Overview

Double-masked Study of AR-13324 Ophthalmic Solution in Patients With Glaucoma or Ocular Hypertension

Status:
Completed
Trial end date:
2015-03-01
Target enrollment:
0
Participant gender:
All
Summary
To evaluate the ocular hypotensive efficacy and ocular and systemic safety of AR-13324 Ophthalmic Solution, 0.02% compared to the active comparator Timolol maleate Ophthalmic Solution, 0.5%
Phase:
Phase 3
Accepts Healthy Volunteers?
No
Details
Lead Sponsor:
Aerie Pharmaceuticals
Treatments:
Maleic acid
Ophthalmic Solutions
Pharmaceutical Solutions
Timolol
Criteria
Subject Inclusion criteria:

1. 0-2 years of age and 18 years or greater.

2. Diagnosis of open angle glaucoma or ocular hypertension

3. Unmedicated (post-washout) IOP (Intraocular Pressure) >20 mm Hg and < 27 mm Hg in the
study eye at 2 qualification visits.

4. Corrected visual acuity in each eye equivalent to 20/200.

5. Able and willing to give signed informed consent (parent or guardian consent for
pediatric patient) and follow study instructions.

Subject exclusion criteria

Ophthalmic:

1. Glaucoma: pseudoexfoliation or pigment dispersion component, history of angle closure,
or narrow angles. Note: Previous laser peripheral iridotomy is NOT acceptable.

2. Intraocular pressure ≥27 mm Hg (unmedicated) in both eyes (individuals who are
excluded for this criterion are not allowed to attempt requalification), or use of
more than two ocular hypotensive medications within 30 days of screening. Note: fixed
dose combinations count as two medications.

3. Known hypersensitivity to any component of the formulations to be used (benzalkonium
chloride, etc.), to topical anesthetics or beta adrenoceptor antagonists.

4. Previous glaucoma intraocular surgery or glaucoma laser procedures in either eye

5. Refractive surgery in either eye.

6. Ocular trauma in either eye within the six months prior to screening, or ocular
surgery or non-refractive laser treatment within the three months prior to screening.

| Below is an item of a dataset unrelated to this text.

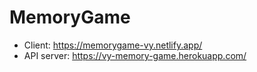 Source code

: # MemoryGame

- Client: https://memorygame-vy.netlify.app/
- API server: https://vy-memory-game.herokuapp.com/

7. Recent or current evidence of ocular infection or inflammation in either eye. Current
evidence of clinically significant blepharitis, conjunctivitis, or a history of herpes
simplex or zoster keratitis at screening in either eye.

8. Ocular medication in either eye of any kind within 30 days of screening.

9. Clinically significant ocular disease in either eye (e.g., corneal edema, uveitis,
severe keratoconjunctivitis sicca) which might interfere with the study, including
glaucomatous damage so severe that washout of ocular hypotensive medications for one
month is not judged safe.

10. Central corneal thickness in either eye greater than 600 µm at screening.

11. Any abnormality in either eye preventing reliable applanation tonometry of either eye.

Systemic:

12. Clinically relevant abnormalities (as determined by the investigator) in laboratory
tests at screening which may impact the study.

13. Known hypersensitivity or contraindication to beta-adrenoceptor antagonists (e.g.,
chronic obstructive pulmonary disease or bronchial asthma; abnormally low blood
pressure or heart rate; second or third degree heart block or congestive heart
failure; severe diabetes).

14. Clinically significant systemic disease (e.g., uncontrolled diabetes, myasthenia
gravis, hepatic, renal, endocrine or cardiovascular disorders) which might interfere
with the study.

15. Participation in any investigational study within 30 days prior to screening.

16. Changes of systemic medication that could have an effect on intraocular pressure
within 30 days prior to screening, or anticipated during the study.

17. Women of childbearing potential who are pregnant, nursing, planning a pregnancy, or
not using a medically acceptable form of birth control. An adult woman is considered
to be of childbearing potential unless she is one year post-menopausal or three months
post-surgical sterilization. All females of childbearing potential must have a
negative urine pregnancy test result at the screening examination and must not intend
to become pregnant during the study.